Interestingly, we observed a higher number of integration breakpoints in HCC patients with detectable HBV DNA than in those with undetectable HBV DNA (
Fig. 1C). The linear correlation between HBV breakpoints and HBV viremia status or OBI levels remains to be further confirmed. It would also be interesting to investigate the ‘direct’ transforming effects of HBV integration in the absence of cirrhosis, as previously described [
4,
13]. The study subjects were all male. Besides HBV effects, gender or environmental/behavioral effects cannot be excluded in such patients. Since this study had only small sample sizes, it was not feasible to provide a detailed evaluation of such open questions. Nevertheless, our observation of HBV integrations enriched in cancer-related pathways, HBV PreS/S or X integrants, as well as cirrhotic patients with viremia, indicates that the direct and indirect pathways are not mutually exclusive but both may induce hepatocarcinogenesis in these settings.
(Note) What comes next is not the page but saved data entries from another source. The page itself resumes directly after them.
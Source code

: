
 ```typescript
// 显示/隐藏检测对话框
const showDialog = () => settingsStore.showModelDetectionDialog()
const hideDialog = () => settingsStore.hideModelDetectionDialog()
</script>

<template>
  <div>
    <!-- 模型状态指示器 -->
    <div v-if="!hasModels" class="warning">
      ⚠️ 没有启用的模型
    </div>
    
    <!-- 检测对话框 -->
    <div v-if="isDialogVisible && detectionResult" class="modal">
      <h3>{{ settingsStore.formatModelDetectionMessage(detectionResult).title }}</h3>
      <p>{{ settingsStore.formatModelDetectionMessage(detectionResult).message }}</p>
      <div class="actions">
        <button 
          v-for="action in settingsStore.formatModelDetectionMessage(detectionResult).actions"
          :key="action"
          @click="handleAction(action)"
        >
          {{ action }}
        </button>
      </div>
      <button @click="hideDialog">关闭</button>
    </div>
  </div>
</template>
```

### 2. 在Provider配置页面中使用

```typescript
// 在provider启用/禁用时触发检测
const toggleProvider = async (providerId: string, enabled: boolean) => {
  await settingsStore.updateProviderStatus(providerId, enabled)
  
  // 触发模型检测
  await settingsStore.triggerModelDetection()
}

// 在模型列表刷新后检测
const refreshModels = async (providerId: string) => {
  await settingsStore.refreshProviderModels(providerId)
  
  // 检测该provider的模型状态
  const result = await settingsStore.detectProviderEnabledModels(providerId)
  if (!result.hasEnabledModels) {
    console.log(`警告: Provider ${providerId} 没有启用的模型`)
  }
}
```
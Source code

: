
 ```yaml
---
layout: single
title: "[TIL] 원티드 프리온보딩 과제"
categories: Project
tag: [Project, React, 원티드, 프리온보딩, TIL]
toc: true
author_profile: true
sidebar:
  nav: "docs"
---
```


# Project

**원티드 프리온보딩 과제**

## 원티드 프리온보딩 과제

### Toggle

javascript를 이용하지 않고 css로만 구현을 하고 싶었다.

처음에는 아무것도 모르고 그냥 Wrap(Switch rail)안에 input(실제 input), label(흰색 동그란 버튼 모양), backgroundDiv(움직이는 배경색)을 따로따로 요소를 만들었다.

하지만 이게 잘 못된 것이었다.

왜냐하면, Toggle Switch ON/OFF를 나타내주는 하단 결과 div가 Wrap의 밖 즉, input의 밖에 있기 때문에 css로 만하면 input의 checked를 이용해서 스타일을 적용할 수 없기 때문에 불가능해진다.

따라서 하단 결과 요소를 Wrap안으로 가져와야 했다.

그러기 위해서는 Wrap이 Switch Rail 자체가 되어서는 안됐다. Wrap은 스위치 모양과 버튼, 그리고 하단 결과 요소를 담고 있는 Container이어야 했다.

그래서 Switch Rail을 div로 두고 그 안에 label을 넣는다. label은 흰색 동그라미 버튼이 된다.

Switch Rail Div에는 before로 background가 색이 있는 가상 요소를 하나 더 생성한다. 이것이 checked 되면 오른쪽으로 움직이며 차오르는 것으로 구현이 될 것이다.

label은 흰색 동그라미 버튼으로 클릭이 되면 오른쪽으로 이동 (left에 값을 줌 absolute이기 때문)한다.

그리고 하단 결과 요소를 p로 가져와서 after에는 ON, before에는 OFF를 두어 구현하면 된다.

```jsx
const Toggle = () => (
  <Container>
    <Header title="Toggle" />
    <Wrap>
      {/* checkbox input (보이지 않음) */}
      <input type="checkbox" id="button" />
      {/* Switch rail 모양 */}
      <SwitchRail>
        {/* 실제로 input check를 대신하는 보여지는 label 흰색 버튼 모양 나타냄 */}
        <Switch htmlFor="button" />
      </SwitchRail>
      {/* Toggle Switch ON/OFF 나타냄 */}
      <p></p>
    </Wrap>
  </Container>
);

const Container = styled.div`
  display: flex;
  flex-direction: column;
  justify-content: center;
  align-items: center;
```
In conclusion, our study clearly demonstrated the persistence of intrahepatic HBV DNA integration in HCC developing after HBsAg seroclearance. Using the Korean genotype-specific probe capture assay followed by NGS technology, we identified more frequent genic integrations in HCC with preferential sites toward cancer-associated genes, such as the TERT promoter, as well as subgenomic HBV fragments of regulatory elements, such as the PreS/S and X genes. These findings suggest that the biological functions of HBV integration would be absolutely comparable between HBsAg-positive and HBsAg-serocleared HCC and pro-oncogenic effects of HBV integration may continue and ultimately lead to HCC in a subset of patients achieving HBsAg seroclearance. Thus, ongoing HCC surveillance and clinical management should be continued even after HBsAg seroclearance.